→ **Task objective**: Repeat the data that follows exactly, starting at the line with "- Obsidian is plugin-based" and ending at the line with "With the emergence", and leave out every picture.

*** Opening Material provided ***

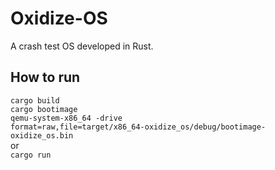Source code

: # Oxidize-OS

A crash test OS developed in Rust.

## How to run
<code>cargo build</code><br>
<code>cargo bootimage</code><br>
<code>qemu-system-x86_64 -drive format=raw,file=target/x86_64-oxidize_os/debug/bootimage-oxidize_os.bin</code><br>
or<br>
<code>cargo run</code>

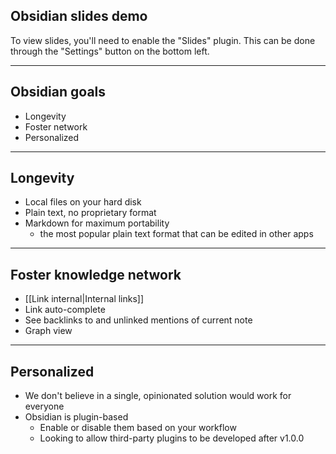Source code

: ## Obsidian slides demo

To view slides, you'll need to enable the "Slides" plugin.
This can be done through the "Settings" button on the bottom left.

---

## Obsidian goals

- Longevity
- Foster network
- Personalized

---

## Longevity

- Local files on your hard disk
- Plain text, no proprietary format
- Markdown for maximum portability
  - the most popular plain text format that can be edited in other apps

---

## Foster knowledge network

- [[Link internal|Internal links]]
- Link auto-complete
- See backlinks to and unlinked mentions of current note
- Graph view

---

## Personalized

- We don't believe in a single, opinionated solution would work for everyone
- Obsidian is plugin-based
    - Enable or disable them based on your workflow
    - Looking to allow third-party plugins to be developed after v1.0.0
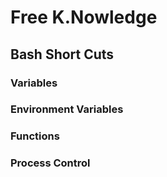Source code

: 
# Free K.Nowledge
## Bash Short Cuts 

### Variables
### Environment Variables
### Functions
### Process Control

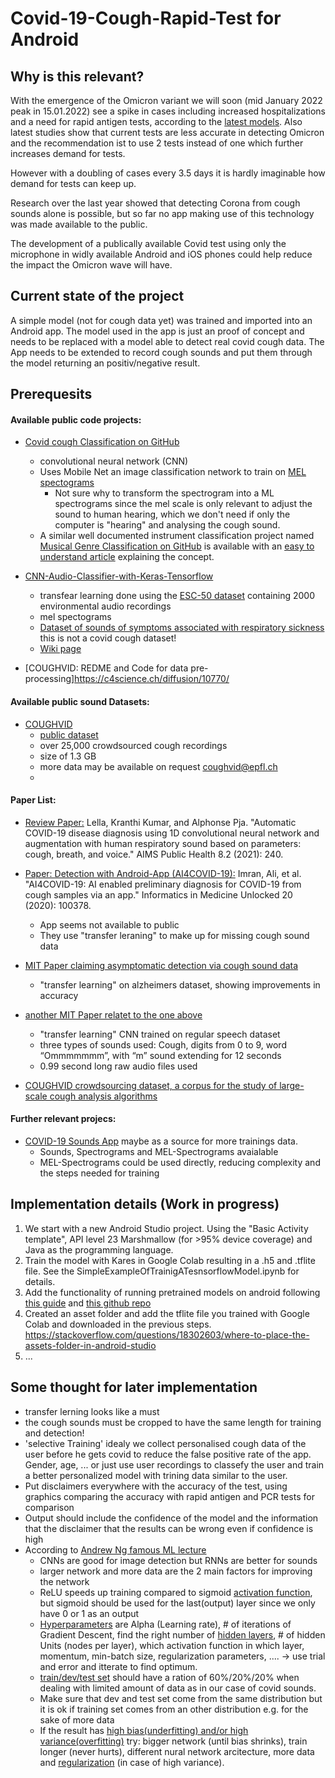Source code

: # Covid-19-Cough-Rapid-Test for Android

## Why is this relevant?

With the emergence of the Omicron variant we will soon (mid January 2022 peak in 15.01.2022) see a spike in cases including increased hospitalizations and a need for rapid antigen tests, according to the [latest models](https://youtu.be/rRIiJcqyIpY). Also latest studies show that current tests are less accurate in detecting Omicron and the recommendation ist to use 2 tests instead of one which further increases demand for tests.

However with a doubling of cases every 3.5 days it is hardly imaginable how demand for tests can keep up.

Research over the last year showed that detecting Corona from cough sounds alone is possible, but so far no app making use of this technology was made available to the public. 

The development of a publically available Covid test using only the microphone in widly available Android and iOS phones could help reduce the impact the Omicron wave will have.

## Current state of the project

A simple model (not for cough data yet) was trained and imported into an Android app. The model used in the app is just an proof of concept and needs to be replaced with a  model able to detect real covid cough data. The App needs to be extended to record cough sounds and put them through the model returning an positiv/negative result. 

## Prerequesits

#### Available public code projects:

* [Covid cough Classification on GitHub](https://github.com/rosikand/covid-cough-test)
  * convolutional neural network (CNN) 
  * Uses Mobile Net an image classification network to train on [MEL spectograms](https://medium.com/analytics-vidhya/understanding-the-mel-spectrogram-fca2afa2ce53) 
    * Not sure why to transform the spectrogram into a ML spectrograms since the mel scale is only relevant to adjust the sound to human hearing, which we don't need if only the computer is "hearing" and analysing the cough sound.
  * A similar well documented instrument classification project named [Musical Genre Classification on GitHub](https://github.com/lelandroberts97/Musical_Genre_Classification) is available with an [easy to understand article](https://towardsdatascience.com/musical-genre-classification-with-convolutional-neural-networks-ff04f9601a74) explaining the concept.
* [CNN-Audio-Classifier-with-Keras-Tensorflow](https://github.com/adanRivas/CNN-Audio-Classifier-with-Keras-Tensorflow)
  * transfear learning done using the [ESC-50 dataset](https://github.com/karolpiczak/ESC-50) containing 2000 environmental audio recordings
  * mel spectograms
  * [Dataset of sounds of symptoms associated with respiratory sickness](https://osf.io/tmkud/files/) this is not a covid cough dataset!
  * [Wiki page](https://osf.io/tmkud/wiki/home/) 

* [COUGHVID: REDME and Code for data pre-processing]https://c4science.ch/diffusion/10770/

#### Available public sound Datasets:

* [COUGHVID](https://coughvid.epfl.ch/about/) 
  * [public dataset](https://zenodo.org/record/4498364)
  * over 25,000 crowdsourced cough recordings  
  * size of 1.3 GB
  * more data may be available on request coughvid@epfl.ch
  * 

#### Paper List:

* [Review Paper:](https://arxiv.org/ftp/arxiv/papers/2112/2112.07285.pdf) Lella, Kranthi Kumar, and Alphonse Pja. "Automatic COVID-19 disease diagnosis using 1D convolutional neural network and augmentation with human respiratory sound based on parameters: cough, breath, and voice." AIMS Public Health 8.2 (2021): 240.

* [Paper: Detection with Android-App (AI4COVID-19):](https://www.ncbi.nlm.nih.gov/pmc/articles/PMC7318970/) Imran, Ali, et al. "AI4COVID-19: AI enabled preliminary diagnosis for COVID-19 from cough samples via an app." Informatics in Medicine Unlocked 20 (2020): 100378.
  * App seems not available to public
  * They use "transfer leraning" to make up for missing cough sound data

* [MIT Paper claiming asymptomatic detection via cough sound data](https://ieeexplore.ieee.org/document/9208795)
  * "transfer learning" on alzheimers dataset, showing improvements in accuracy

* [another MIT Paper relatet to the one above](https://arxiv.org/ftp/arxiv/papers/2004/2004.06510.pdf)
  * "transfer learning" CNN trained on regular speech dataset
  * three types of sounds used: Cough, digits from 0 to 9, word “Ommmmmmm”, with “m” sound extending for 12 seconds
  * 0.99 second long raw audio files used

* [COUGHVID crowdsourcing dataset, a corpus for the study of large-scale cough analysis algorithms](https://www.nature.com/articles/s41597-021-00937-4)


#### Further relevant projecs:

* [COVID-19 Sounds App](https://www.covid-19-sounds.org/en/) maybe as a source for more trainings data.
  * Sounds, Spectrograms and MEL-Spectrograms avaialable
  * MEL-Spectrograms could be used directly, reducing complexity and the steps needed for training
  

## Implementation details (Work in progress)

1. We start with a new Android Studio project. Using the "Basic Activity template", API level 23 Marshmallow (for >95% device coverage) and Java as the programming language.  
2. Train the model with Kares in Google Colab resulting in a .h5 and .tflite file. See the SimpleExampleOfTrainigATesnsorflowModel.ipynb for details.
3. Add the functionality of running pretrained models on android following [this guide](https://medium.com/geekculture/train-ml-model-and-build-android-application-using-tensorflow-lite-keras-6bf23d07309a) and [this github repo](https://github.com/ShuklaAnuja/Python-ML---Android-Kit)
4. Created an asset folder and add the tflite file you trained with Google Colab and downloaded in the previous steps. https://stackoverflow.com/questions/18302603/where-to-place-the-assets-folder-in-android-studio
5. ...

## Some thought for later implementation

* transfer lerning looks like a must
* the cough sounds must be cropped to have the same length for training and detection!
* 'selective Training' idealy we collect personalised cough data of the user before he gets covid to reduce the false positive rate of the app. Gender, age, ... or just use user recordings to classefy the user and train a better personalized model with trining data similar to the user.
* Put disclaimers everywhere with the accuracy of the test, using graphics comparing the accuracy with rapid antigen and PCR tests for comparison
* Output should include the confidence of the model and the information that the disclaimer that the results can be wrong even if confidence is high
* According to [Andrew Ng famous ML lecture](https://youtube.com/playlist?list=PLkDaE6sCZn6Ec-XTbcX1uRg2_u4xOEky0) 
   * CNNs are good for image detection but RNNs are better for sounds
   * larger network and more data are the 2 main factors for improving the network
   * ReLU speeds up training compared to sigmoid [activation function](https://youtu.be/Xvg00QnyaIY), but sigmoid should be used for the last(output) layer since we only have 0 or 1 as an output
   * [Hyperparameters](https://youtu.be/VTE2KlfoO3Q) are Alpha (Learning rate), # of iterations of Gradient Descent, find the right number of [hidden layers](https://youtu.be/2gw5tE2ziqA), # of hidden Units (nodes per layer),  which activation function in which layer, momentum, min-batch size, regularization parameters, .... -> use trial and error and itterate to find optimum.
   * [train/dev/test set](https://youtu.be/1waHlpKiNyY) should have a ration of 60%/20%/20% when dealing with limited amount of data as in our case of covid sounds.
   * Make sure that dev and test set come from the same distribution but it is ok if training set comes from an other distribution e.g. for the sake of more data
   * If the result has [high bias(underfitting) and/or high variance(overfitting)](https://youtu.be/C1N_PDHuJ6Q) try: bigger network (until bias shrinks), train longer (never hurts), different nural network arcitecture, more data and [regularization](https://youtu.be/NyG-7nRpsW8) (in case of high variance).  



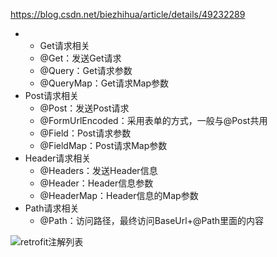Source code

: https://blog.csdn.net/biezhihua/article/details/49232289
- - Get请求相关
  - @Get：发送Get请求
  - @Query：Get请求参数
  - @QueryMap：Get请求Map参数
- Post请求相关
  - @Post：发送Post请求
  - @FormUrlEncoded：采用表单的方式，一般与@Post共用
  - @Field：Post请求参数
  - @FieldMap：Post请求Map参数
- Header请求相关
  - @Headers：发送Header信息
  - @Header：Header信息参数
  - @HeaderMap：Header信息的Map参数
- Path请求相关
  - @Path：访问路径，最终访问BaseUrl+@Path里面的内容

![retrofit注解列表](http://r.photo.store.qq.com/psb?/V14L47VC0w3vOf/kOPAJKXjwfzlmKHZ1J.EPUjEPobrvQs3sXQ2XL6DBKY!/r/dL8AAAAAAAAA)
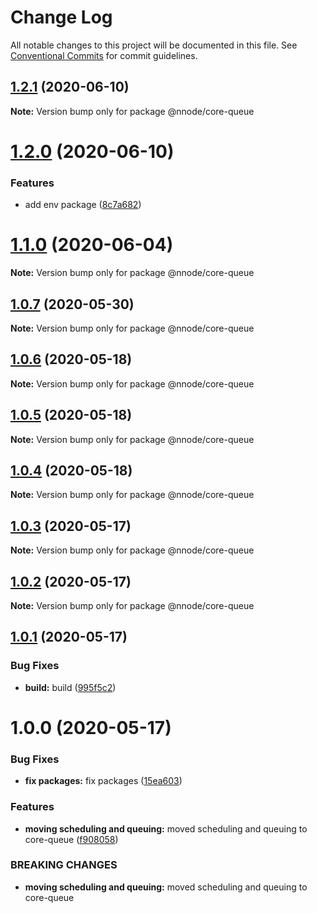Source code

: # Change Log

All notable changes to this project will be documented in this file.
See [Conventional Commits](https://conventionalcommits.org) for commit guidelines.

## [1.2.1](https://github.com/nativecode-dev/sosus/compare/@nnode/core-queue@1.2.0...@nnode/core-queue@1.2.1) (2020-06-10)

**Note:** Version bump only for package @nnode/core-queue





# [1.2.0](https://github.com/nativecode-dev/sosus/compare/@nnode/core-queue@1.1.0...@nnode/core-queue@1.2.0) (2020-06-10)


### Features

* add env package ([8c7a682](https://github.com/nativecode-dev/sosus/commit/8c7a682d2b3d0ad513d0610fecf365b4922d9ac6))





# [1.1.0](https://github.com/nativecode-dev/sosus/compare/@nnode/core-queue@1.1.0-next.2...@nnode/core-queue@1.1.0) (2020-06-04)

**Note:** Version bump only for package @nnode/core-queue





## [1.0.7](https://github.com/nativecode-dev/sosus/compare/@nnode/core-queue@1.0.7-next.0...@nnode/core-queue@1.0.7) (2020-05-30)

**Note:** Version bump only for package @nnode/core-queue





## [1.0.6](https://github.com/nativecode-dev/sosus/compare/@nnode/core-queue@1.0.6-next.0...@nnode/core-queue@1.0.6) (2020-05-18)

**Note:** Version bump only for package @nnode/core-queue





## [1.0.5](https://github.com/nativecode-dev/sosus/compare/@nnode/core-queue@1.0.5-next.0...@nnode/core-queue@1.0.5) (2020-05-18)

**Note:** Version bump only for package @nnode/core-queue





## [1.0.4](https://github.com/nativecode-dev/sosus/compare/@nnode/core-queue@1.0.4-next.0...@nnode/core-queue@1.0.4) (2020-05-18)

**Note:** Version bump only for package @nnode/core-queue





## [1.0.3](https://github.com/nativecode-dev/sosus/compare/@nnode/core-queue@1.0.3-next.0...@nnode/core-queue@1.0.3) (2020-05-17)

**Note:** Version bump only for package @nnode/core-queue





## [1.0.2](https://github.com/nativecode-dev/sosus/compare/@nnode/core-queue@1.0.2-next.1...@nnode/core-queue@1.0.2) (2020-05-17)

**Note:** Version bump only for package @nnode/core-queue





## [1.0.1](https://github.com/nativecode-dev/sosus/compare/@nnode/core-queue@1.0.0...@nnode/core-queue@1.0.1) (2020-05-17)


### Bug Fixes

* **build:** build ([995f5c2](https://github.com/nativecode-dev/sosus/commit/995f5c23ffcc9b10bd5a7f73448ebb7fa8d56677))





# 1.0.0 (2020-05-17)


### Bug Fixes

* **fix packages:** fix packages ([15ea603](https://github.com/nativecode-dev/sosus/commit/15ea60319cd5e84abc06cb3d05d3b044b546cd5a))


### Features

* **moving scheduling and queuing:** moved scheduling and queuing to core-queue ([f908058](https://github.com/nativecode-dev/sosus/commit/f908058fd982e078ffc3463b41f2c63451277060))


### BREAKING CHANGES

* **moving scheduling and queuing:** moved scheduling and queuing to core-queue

*** Closing Material provided ***

→ **Task output**:
- Obsidian is plugin-based
    - Enable or disable them based on your workflow
    - Looking to allow third-party plugins to be developed after v1.0.0
Source code

: 
# Free K.Nowledge
## Bash Short Cuts 

### Variables
### Environment Variables
### Functions
### Process Control

Source code

: # Covid-19-Cough-Rapid-Test for Android

## Why is this relevant?

With the emergence of the Omicron variant we will soon (mid January 2022 peak in 15.01.2022) see a spike in cases including increased hospitalizations and a need for rapid antigen tests, according to the [latest models](https://youtu.be/rRIiJcqyIpY). Also latest studies show that current tests are less accurate in detecting Omicron and the recommendation ist to use 2 tests instead of one which further increases demand for tests.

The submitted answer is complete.